3.1. Aims of the course

The objective of the Fundamentals of Physics courses is to provide the student with a basic and homogeneous vision of general aspects of Physics that enable to take more specific courses. In particular, Fundamentals of Physics I focuses on acquiring basic tools for understanding the principles of classical mechanics and thermodynamics. Following the classic scheme of a general physics course the principles of kinematics and dynamics of a particle are presented. Newton's Laws are introduced. Concepts of work and energy are given. Previous concepts are extended to a system of particles. Finally we particularize to the concrete cases of a rigid solid and of deformable and fluid solids. In the second part of the course the concepts of temperature and heat, as well as the thermal properties of matter are given to finally formalize the first and second principles of Thermodynamics.

Among the objectives of the degree, this subject has a special impact on the following:

O1. Provide theoretical and experimental knowledge of the general principles of physics and their most common techniques and instrumentation, with emphasis on those aspects of special relevance due to their conceptual importance or its visibility in the scientific, technological and social environment.

O2 Provide graduates with a versatile training that enables them to carry out activities of professional character in the scientific-technological field, including research, innovation and development activities within multidisciplinary teams.

3.2. Competences

Upon passing the subject, the student will be more competent to:

• Use the basic notation and language of Physics
• Know the fundamental laws of physics and apply them in the right situations
• Distinguish between measurable physical magnitudes and derived physical magnitudes
• Describe the behavior of a mechanical system based on an analysis of both forces and energy
• Distinguish between conservative and dissipative interactions
• Apply to rigid solids the dynamics of particle systems
• Analyze the behavior of a fluid
• Derive some macroscopic properties of gaseous systems from the microscopic behavior
• Apply the principles of Thermodynamics correctly in simple systems

4.1. Assessment tasks (description of tasks, marking system and assessment criteria)

Final mark is given in a scale from 0 (lower mark) to 10 (higher mark). The student needs a 5 to pass the course.

The student must demonstrate that he has achieved the anticipated learning outcomes through a continuous evaluation (which will constitute up to 30% of the total result) and the examination test (at least the 70% of the total result).

a) Result of the continuous evaluation. It mainly evaluates the solution of a series of problems proposed throughout the course. For this, the following rules will be followed:

• The teacher will propose sequentially throughout the course a series of problems. Some of them will be solved in class; others must be individually solved and delivered by the student within the established period.
• Each student must deliver at least the 75% of the requested problems.

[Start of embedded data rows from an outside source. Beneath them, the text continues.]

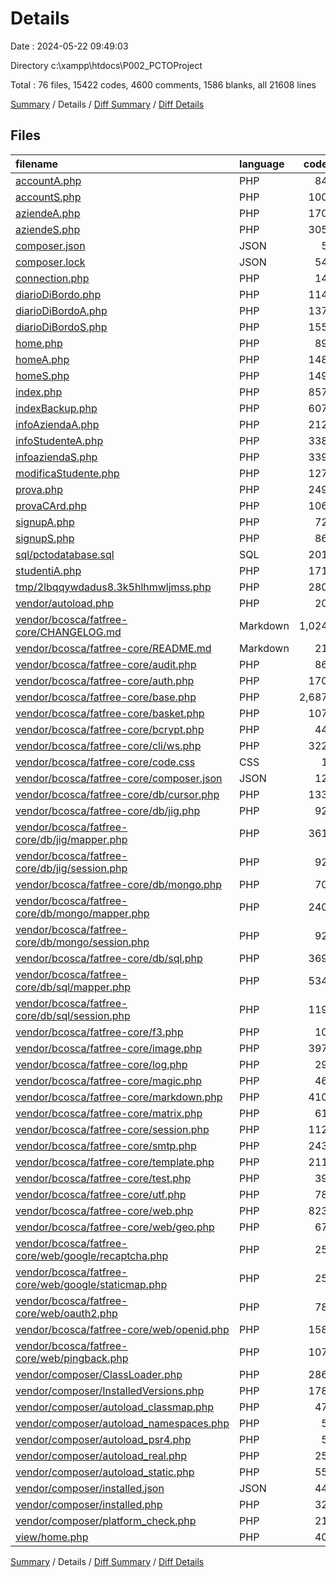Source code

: # Details

Date : 2024-05-22 09:49:03

Directory c:\\xampp\\htdocs\\P002_PCTOProject

Total : 76 files,  15422 codes, 4600 comments, 1586 blanks, all 21608 lines

[Summary](results.md) / Details / [Diff Summary](diff.md) / [Diff Details](diff-details.md)

## Files
| filename | language | code | comment | blank | total |
| :--- | :--- | ---: | ---: | ---: | ---: |
| [accountA.php](/accountA.php) | PHP | 84 | 2 | 9 | 95 |
| [accountS.php](/accountS.php) | PHP | 100 | 3 | 9 | 112 |
| [aziendeA.php](/aziendeA.php) | PHP | 170 | 2 | 16 | 188 |
| [aziendeS.php](/aziendeS.php) | PHP | 305 | 4 | 26 | 335 |
| [composer.json](/composer.json) | JSON | 5 | 0 | 1 | 6 |
| [composer.lock](/composer.lock) | JSON | 54 | 0 | 1 | 55 |
| [connection.php](/connection.php) | PHP | 14 | 0 | 4 | 18 |
| [diarioDiBordo.php](/diarioDiBordo.php) | PHP | 114 | 0 | 9 | 123 |
| [diarioDiBordoA.php](/diarioDiBordoA.php) | PHP | 137 | 2 | 12 | 151 |
| [diarioDiBordoS.php](/diarioDiBordoS.php) | PHP | 155 | 0 | 13 | 168 |
| [home.php](/home.php) | PHP | 89 | 0 | 3 | 92 |
| [homeA.php](/homeA.php) | PHP | 148 | 0 | 8 | 156 |
| [homeS.php](/homeS.php) | PHP | 149 | 0 | 8 | 157 |
| [index.php](/index.php) | PHP | 857 | 56 | 150 | 1,063 |
| [indexBackup.php](/indexBackup.php) | PHP | 607 | 21 | 90 | 718 |
| [infoAziendaA.php](/infoAziendaA.php) | PHP | 212 | 3 | 21 | 236 |
| [infoStudenteA.php](/infoStudenteA.php) | PHP | 338 | 6 | 23 | 367 |
| [infoaziendaS.php](/infoaziendaS.php) | PHP | 339 | 5 | 32 | 376 |
| [modificaStudente.php](/modificaStudente.php) | PHP | 127 | 0 | 15 | 142 |
| [prova.php](/prova.php) | PHP | 249 | 1 | 23 | 273 |
| [provaCArd.php](/provaCArd.php) | PHP | 106 | 0 | 8 | 114 |
| [signupA.php](/signupA.php) | PHP | 72 | 0 | 4 | 76 |
| [signupS.php](/signupS.php) | PHP | 86 | 0 | 4 | 90 |
| [sql/pctodatabase.sql](/sql/pctodatabase.sql) | SQL | 201 | 135 | 72 | 408 |
| [studentiA.php](/studentiA.php) | PHP | 171 | 2 | 23 | 196 |
| [tmp/2lbqqywdadus8.3k5hlhmwljmss.php](/tmp/2lbqqywdadus8.3k5hlhmwljmss.php) | PHP | 280 | 3 | 25 | 308 |
| [vendor/autoload.php](/vendor/autoload.php) | PHP | 20 | 1 | 5 | 26 |
| [vendor/bcosca/fatfree-core/CHANGELOG.md](/vendor/bcosca/fatfree-core/CHANGELOG.md) | Markdown | 1,024 | 0 | 33 | 1,057 |
| [vendor/bcosca/fatfree-core/README.md](/vendor/bcosca/fatfree-core/README.md) | Markdown | 21 | 0 | 9 | 30 |
| [vendor/bcosca/fatfree-core/audit.php](/vendor/bcosca/fatfree-core/audit.php) | PHP | 86 | 89 | 18 | 193 |
| [vendor/bcosca/fatfree-core/auth.php](/vendor/bcosca/fatfree-core/auth.php) | PHP | 170 | 79 | 14 | 263 |
| [vendor/bcosca/fatfree-core/base.php](/vendor/bcosca/fatfree-core/base.php) | PHP | 2,687 | 799 | 152 | 3,638 |
| [vendor/bcosca/fatfree-core/basket.php](/vendor/bcosca/fatfree-core/basket.php) | PHP | 107 | 110 | 23 | 240 |
| [vendor/bcosca/fatfree-core/bcrypt.php](/vendor/bcosca/fatfree-core/bcrypt.php) | PHP | 44 | 44 | 9 | 97 |
| [vendor/bcosca/fatfree-core/cli/ws.php](/vendor/bcosca/fatfree-core/cli/ws.php) | PHP | 322 | 133 | 33 | 488 |
| [vendor/bcosca/fatfree-core/code.css](/vendor/bcosca/fatfree-core/code.css) | CSS | 1 | 0 | 1 | 2 |
| [vendor/bcosca/fatfree-core/composer.json](/vendor/bcosca/fatfree-core/composer.json) | JSON | 12 | 0 | 1 | 13 |
| [vendor/bcosca/fatfree-core/db/cursor.php](/vendor/bcosca/fatfree-core/db/cursor.php) | PHP | 133 | 212 | 45 | 390 |
| [vendor/bcosca/fatfree-core/db/jig.php](/vendor/bcosca/fatfree-core/db/jig.php) | PHP | 92 | 70 | 17 | 179 |
| [vendor/bcosca/fatfree-core/db/jig/mapper.php](/vendor/bcosca/fatfree-core/db/jig/mapper.php) | PHP | 361 | 153 | 28 | 542 |
| [vendor/bcosca/fatfree-core/db/jig/session.php](/vendor/bcosca/fatfree-core/db/jig/session.php) | PHP | 92 | 85 | 18 | 195 |
| [vendor/bcosca/fatfree-core/db/mongo.php](/vendor/bcosca/fatfree-core/db/mongo.php) | PHP | 70 | 61 | 15 | 146 |
| [vendor/bcosca/fatfree-core/db/mongo/mapper.php](/vendor/bcosca/fatfree-core/db/mongo/mapper.php) | PHP | 240 | 139 | 27 | 406 |
| [vendor/bcosca/fatfree-core/db/mongo/session.php](/vendor/bcosca/fatfree-core/db/mongo/session.php) | PHP | 92 | 85 | 18 | 195 |
| [vendor/bcosca/fatfree-core/db/sql.php](/vendor/bcosca/fatfree-core/db/sql.php) | PHP | 369 | 154 | 30 | 553 |
| [vendor/bcosca/fatfree-core/db/sql/mapper.php](/vendor/bcosca/fatfree-core/db/sql/mapper.php) | PHP | 534 | 199 | 35 | 768 |
| [vendor/bcosca/fatfree-core/db/sql/session.php](/vendor/bcosca/fatfree-core/db/sql/session.php) | PHP | 119 | 86 | 18 | 223 |
| [vendor/bcosca/fatfree-core/f3.php](/vendor/bcosca/fatfree-core/f3.php) | PHP | 10 | 27 | 6 | 43 |
| [vendor/bcosca/fatfree-core/image.php](/vendor/bcosca/fatfree-core/image.php) | PHP | 397 | 187 | 37 | 621 |
| [vendor/bcosca/fatfree-core/log.php](/vendor/bcosca/fatfree-core/log.php) | PHP | 29 | 35 | 8 | 72 |
| [vendor/bcosca/fatfree-core/magic.php](/vendor/bcosca/fatfree-core/magic.php) | PHP | 46 | 82 | 16 | 144 |
| [vendor/bcosca/fatfree-core/markdown.php](/vendor/bcosca/fatfree-core/markdown.php) | PHP | 410 | 136 | 24 | 570 |
| [vendor/bcosca/fatfree-core/matrix.php](/vendor/bcosca/fatfree-core/matrix.php) | PHP | 61 | 68 | 11 | 140 |
| [vendor/bcosca/fatfree-core/session.php](/vendor/bcosca/fatfree-core/session.php) | PHP | 112 | 94 | 20 | 226 |
| [vendor/bcosca/fatfree-core/smtp.php](/vendor/bcosca/fatfree-core/smtp.php) | PHP | 243 | 105 | 16 | 364 |
| [vendor/bcosca/fatfree-core/template.php](/vendor/bcosca/fatfree-core/template.php) | PHP | 211 | 120 | 23 | 354 |
| [vendor/bcosca/fatfree-core/test.php](/vendor/bcosca/fatfree-core/test.php) | PHP | 39 | 49 | 11 | 99 |
| [vendor/bcosca/fatfree-core/utf.php](/vendor/bcosca/fatfree-core/utf.php) | PHP | 78 | 104 | 18 | 200 |
| [vendor/bcosca/fatfree-core/web.php](/vendor/bcosca/fatfree-core/web.php) | PHP | 823 | 171 | 26 | 1,020 |
| [vendor/bcosca/fatfree-core/web/geo.php](/vendor/bcosca/fatfree-core/web/geo.php) | PHP | 67 | 37 | 8 | 112 |
| [vendor/bcosca/fatfree-core/web/google/recaptcha.php](/vendor/bcosca/fatfree-core/web/google/recaptcha.php) | PHP | 25 | 27 | 7 | 59 |
| [vendor/bcosca/fatfree-core/web/google/staticmap.php](/vendor/bcosca/fatfree-core/web/google/staticmap.php) | PHP | 25 | 32 | 9 | 66 |
| [vendor/bcosca/fatfree-core/web/oauth2.php](/vendor/bcosca/fatfree-core/web/oauth2.php) | PHP | 78 | 70 | 16 | 164 |
| [vendor/bcosca/fatfree-core/web/openid.php](/vendor/bcosca/fatfree-core/web/openid.php) | PHP | 158 | 76 | 15 | 249 |
| [vendor/bcosca/fatfree-core/web/pingback.php](/vendor/bcosca/fatfree-core/web/pingback.php) | PHP | 107 | 59 | 11 | 177 |
| [vendor/composer/ClassLoader.php](/vendor/composer/ClassLoader.php) | PHP | 286 | 235 | 59 | 580 |
| [vendor/composer/InstalledVersions.php](/vendor/composer/InstalledVersions.php) | PHP | 178 | 133 | 49 | 360 |
| [vendor/composer/autoload_classmap.php](/vendor/composer/autoload_classmap.php) | PHP | 47 | 1 | 4 | 52 |
| [vendor/composer/autoload_namespaces.php](/vendor/composer/autoload_namespaces.php) | PHP | 5 | 1 | 4 | 10 |
| [vendor/composer/autoload_psr4.php](/vendor/composer/autoload_psr4.php) | PHP | 5 | 1 | 4 | 10 |
| [vendor/composer/autoload_real.php](/vendor/composer/autoload_real.php) | PHP | 25 | 4 | 10 | 39 |
| [vendor/composer/autoload_static.php](/vendor/composer/autoload_static.php) | PHP | 55 | 1 | 6 | 62 |
| [vendor/composer/installed.json](/vendor/composer/installed.json) | JSON | 44 | 0 | 1 | 45 |
| [vendor/composer/installed.php](/vendor/composer/installed.php) | PHP | 32 | 0 | 1 | 33 |
| [vendor/composer/platform_check.php](/vendor/composer/platform_check.php) | PHP | 21 | 1 | 5 | 27 |
| [view/home.php](/view/home.php) | PHP | 40 | 0 | 3 | 43 |

[Summary](results.md) / Details / [Diff Summary](diff.md) / [Diff Details](diff-details.md)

Otherwise, the student will be evaluated directly through the global test.
• To evaluate this activity, two written tests will be carried out throughout the semester. These tests shall consist on the total or partial resolution of a selection of problems among the proposed ones.
• Obtained mark can be modified, always in a positive way, by the participation and attitude of the student along the course. Class attendance is not mandatory but strongly recommended.

b) Result of the examination test: The examination will consist of two parts, one with theoretical questions, and the other with problems. Each one will be evaluated up to ten points. The result of the examination test will be the sum of the grade of the two parts, divided for two, except if the result of one of the two parts is less than three or the result of the test is less than four, in which case the subject will be considered suspended.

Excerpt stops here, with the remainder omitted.